**Exercise brief**
Copy out precisely the lines from the start of the data through the line with "<p align=center><img width=600px", and keep pictures out of it.

:: Data extracts

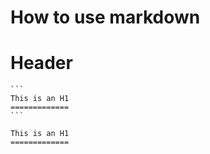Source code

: # How to use markdown


# Header

    ```
    This is an H1
    =============
    ```

    This is an H1
    =============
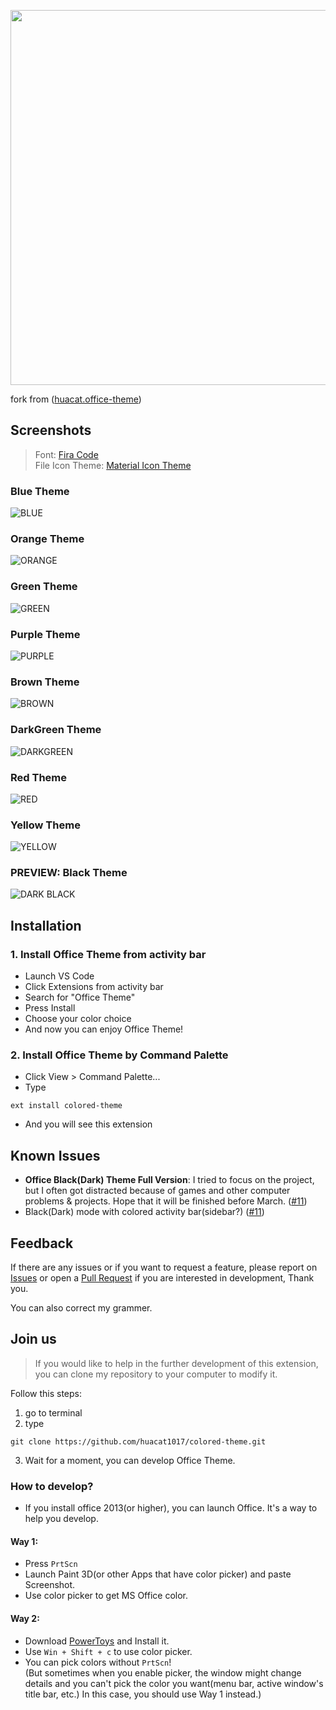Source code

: <p align=center><img width=600px src=https://github.com/FrankSAURET/colored-theme/raw/master/image/welcome.png/></p>

fork from ([huacat.office-theme](https://github.com/huacat1017/huacat.office-theme))

## Screenshots
> Font: [Fira Code](https://github.com/tonsky/FiraCode/releases)\
File Icon Theme: [Material Icon Theme](https://marketplace.visualstudio.com/items?itemName=PKief.material-icon-theme)
### Blue Theme
![BLUE](https://github.com/FrankSAURET/colored-theme/raw/master/image/blue.png)

### Orange Theme
![ORANGE](https://github.com/FrankSAURET/colored-theme/raw/master/image/orange.png)

### Green Theme
![GREEN](https://github.com/FrankSAURET/colored-theme/raw/master/image/green.png)

### Purple Theme
![PURPLE](https://github.com/FrankSAURET/colored-theme/raw/master/image/purple.png)

### Brown Theme
![BROWN](https://github.com/FrankSAURET/colored-theme/raw/master/image/brown.png)

### DarkGreen Theme
![DARKGREEN](https://github.com/FrankSAURET/colored-theme/raw/master/image/darkGreen.png)

### Red Theme
![RED](https://github.com/FrankSAURET/colored-theme/raw/master/image/red.png)
### Yellow Theme
![YELLOW](https://github.com/FrankSAURET/colored-theme/raw/master/image/yellow.png)

### **PREVIEW:** Black Theme
![DARK BLACK](https://github.com/FrankSAURET/colored-theme/raw/master/image/darkblack.png)

## Installation
### 1. Install Office Theme from activity bar
- Launch VS Code
- Click Extensions from activity bar
- Search for "Office Theme"
- Press Install
- Choose your color choice
- And now you can enjoy Office Theme!

### 2. Install Office Theme by Command Palette
- Click View > Command Palette...
- Type
```
ext install colored-theme
```
- And you will see this extension

## Known Issues
- **Office Black(Dark) Theme Full Version**: I tried to focus on the project, but I often got distracted because of games and other computer problems & projects. Hope that it will be finished before March. ([#11](https://github.com/huacat1017/colored-theme/issues/11))
- Black(Dark) mode with colored activity bar(sidebar?) ([#11](https://github.com/huacat1017/colored-theme/issues/11))

## Feedback
If there are any issues or if you want to request a feature, please report on [Issues](https://github.com/huacat1017/colored-theme/issues) or open a [Pull Request](https://github.com/huacat1017/colored-theme/pulls) if you are interested in development, Thank you.

You can also correct my grammer.

## Join us
> If you would like to help in the further development of this extension, you can clone my repository to your computer to modify it.

Follow this steps:
1. go to terminal
2. type
```
git clone https://github.com/huacat1017/colored-theme.git
```
3. Wait for a moment, you can develop Office Theme.

### How to develop?
- If you install office 2013(or higher), you can launch Office. It's a way to help you develop.
#### Way 1:
- Press `PrtScn`
- Launch Paint 3D(or other Apps that have color picker) and paste Screenshot.
- Use color picker to get MS Office color.

#### Way 2:
- Download [PowerToys](https://github.com/microsoft/PowerToys/releases) and Install it.
- Use `Win + Shift + c` to use color picker.
- You can pick colors without `PrtScn`!
\
 (But sometimes when you enable picker, the window might change details and you can't pick the color you want(menu bar, active window's title bar, etc.) In this case, you should use Way 1 instead.)
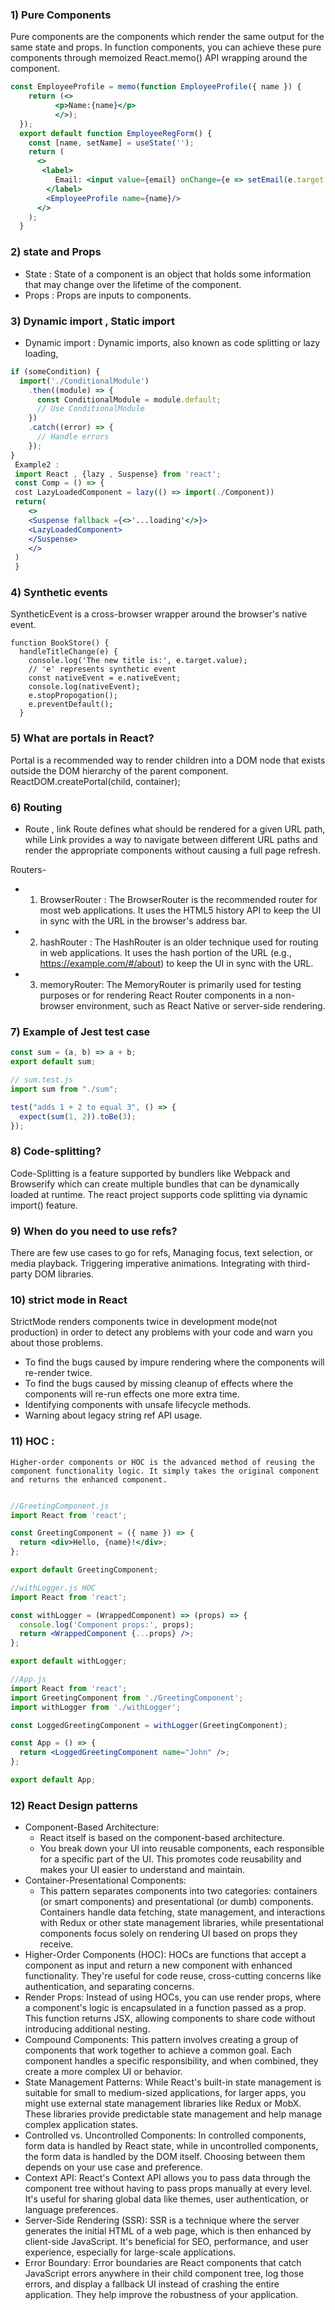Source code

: ### 1) Pure Components
Pure components are the components which render the same output for the same state and props. 
In function components, you can achieve these pure components through memoized React.memo() API wrapping around the component.

```jsx
const EmployeeProfile = memo(function EmployeeProfile({ name }) {
    return (<>
          <p>Name:{name}</p>
          </>);
  });
  export default function EmployeeRegForm() {
    const [name, setName] = useState('');
    return (
      <>
       <label>
          Email: <input value={email} onChange={e => setEmail(e.target.value)} />
        </label>
        <EmployeeProfile name={name}/>
      </>
    );
  }
```

### 2) state and Props
- State : State of a component is an object that holds some information that may change over the lifetime of the component. 
- Props : Props are inputs to components.

### 3) Dynamic import , Static import
- Dynamic import : Dynamic imports, also known as code splitting or lazy loading, 
```jsx
if (someCondition) {
  import('./ConditionalModule')
    .then((module) => {
      const ConditionalModule = module.default;
      // Use ConditionalModule
    })
    .catch((error) => {
      // Handle errors
    });
}
 Example2 :
 import React , {lazy , Suspense} from 'react';
 const Comp = () => {
 cost LazyLoadedComponent = lazy(() => import(./Component))
 return(
    <>
    <Suspense fallback ={<>'...loading'</>}>
    <LazyLoadedComponent>
    </Suspense>
    </>
 )
 }
```

### 4) Synthetic events 
SyntheticEvent is a cross-browser wrapper around the browser's native event.

```
function BookStore() {
  handleTitleChange(e) {
    console.log('The new title is:', e.target.value);
    // 'e' represents synthetic event
    const nativeEvent = e.nativeEvent;
    console.log(nativeEvent);
    e.stopPropogation();
    e.preventDefault();
  }
  ```

### 5) What are portals in React?

Portal is a recommended way to render children into a DOM node that exists outside the DOM hierarchy of the parent component.
ReactDOM.createPortal(child, container);

### 6) Routing

- Route , link
Route defines what should be rendered for a given URL path, while Link provides a way to navigate between different URL paths and render the appropriate components without causing a full page refresh.

Routers-

- 1. BrowserRouter : The BrowserRouter is the recommended router for most web applications. It uses the HTML5 history API to keep the UI in sync with the URL in the browser's address bar.
- 2. hashRouter : The HashRouter is an older technique used for routing in web applications. It uses the hash portion of the URL (e.g., https://example.com/#/about) to keep the UI in sync with the URL. 
- 3. memoryRouter: The MemoryRouter is primarily used for testing purposes or for rendering React Router components in a non-browser environment, such as React Native or server-side rendering.

### 7) Example of Jest test case
```javascript
const sum = (a, b) => a + b;
export default sum; 

// sum.test.js
import sum from "./sum";

test("adds 1 + 2 to equal 3", () => {
  expect(sum(1, 2)).toBe(3);
});
```
### 8) Code-splitting?
Code-Splitting is a feature supported by bundlers like Webpack and Browserify which can create multiple bundles that can be dynamically loaded at runtime. The react project supports code splitting via dynamic import() feature.

### 9) When do you need to use refs?
There are few use cases to go for refs,
Managing focus, text selection, or media playback.
Triggering imperative animations.
Integrating with third-party DOM libraries.

### 10) strict mode in React
StrictMode renders components twice in development mode(not production) in order to detect any problems with your code and warn you about those problems. 
- To find the bugs caused by impure rendering where the components will re-render twice.
- To find the bugs caused by missing cleanup of effects where the components will re-run effects one more extra time.
- Identifying components with unsafe lifecycle methods.
- Warning about legacy string ref API usage.

### 11) HOC :

	Higher-order components or HOC is the advanced method of reusing the component functionality logic. It simply takes the original component and returns the enhanced component.
```jsx

//GreetingComponent.js
import React from 'react';

const GreetingComponent = ({ name }) => {
  return <div>Hello, {name}!</div>;
};

export default GreetingComponent;

//withLogger.js HOC
import React from 'react';

const withLogger = (WrappedComponent) => (props) => {
  console.log('Component props:', props);
  return <WrappedComponent {...props} />;
};

export default withLogger;

//App.js
import React from 'react';
import GreetingComponent from './GreetingComponent';
import withLogger from './withLogger';

const LoggedGreetingComponent = withLogger(GreetingComponent);

const App = () => {
  return <LoggedGreetingComponent name="John" />;
};

export default App;
```

### 12) React Design patterns
- Component-Based Architecture: 
    - React itself is based on the component-based architecture. 
    - You break down your UI into reusable components, each responsible for a specific part of the UI. This promotes code reusability and makes your UI easier to understand and maintain.
- Container-Presentational Components: 
    - This pattern separates components into two categories: containers (or smart components) and presentational (or dumb) components. Containers handle data fetching, state management, and interactions with Redux or other state management libraries, while presentational components focus solely on rendering UI based on props they receive.
- Higher-Order Components (HOC): HOCs are functions that accept a component as input and return a new component with enhanced functionality. They're useful for code reuse, cross-cutting concerns like authentication, and separating concerns.
- Render Props: Instead of using HOCs, you can use render props, where a component's logic is encapsulated in a function passed as a prop. This function returns JSX, allowing components to share code without introducing additional nesting.
- Compound Components: This pattern involves creating a group of components that work together to achieve a common goal. Each component handles a specific responsibility, and when combined, they create a more complex UI or behavior.
- State Management Patterns: While React's built-in state management is suitable for small to medium-sized applications, for larger apps, you might use external state management libraries like Redux or MobX. These libraries provide predictable state management and help manage complex application states.
- Controlled vs. Uncontrolled Components: In controlled components, form data is handled by React state, while in uncontrolled components, the form data is handled by the DOM itself. Choosing between them depends on your use case and preference.
- Context API: React's Context API allows you to pass data through the component tree without having to pass props manually at every level. It's useful for sharing global data like themes, user authentication, or language preferences.
- Server-Side Rendering (SSR): SSR is a technique where the server generates the initial HTML of a web page, which is then enhanced by client-side JavaScript. It's beneficial for SEO, performance, and user experience, especially for large-scale applications.
- Error Boundary: Error boundaries are React components that catch JavaScript errors anywhere in their child component tree, log those errors, and display a fallback UI instead of crashing the entire application. They help improve the robustness of your application.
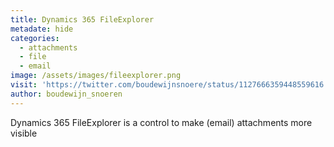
 ```yaml
---
title: Dynamics 365 FileExplorer
metadate: hide
categories:
  - attachments
  - file
  - email
image: /assets/images/fileexplorer.png
visit: 'https://twitter.com/boudewijnsnoere/status/1127666359448559616'
author: boudewijn_snoeren
---
```


Dynamics 365 FileExplorer is a control to make (email) attachments more visible
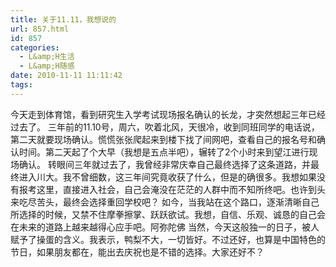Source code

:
 ```yaml
---
title: 关于11.11，我想说的
url: 857.html
id: 857
categories:
  - L&amp;H生活
  - L&amp;H随感
date: 2010-11-11 11:11:42
tags:
---
```


今天走到体育馆，看到研究生入学考试现场报名确认的长龙，才突然想起三年已经过去了。 三年前的11.10号，周六，吹着北风，天很冷，收到同班同学的电话说，第二天就要现场确认。慌慌张张爬起来到楼下找了间网吧，查看自己的报名号和确认时间。第二天起了个大早（我想是五点半吧），辗转了2个小时来到望江进行现场确认。 转眼间三年就过去了，我曾经非常庆幸自己最终选择了这条道路，并最终进入川大。我不曾细数，这三年间究竟收获了什么，但是的确很多。我想如果没有报考这里，直接进入社会，自己会淹没在茫茫的人群中而不知所终吧。也许到头来吃尽苦头，最终会选择重回学校吧？ 如今，当我站在这个路口，逐渐清晰自己所选择的时候，又禁不住摩拳擦掌、跃跃欲试。我想，自信、乐观、诚恳的自己会在未来的道路上越来越得心应手吧。阿弥陀佛 当然，今天这般独一的日子，被人赋予了操蛋的含义。我表示，鸭梨不大，一切皆好。不过还好，也算是中国特色的节日，如果朋友都在，能出去庆祝也是不错的选择。大家还好不？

::::

**Exercise solution**
Source code

: # How to use markdown


# Header

    ```
    This is an H1
    =============
    ```

    This is an H1
    =============
Source code

: <p align=center><img width=600px src=https://github.com/FrankSAURET/colored-theme/raw/master/image/welcome.png/></p>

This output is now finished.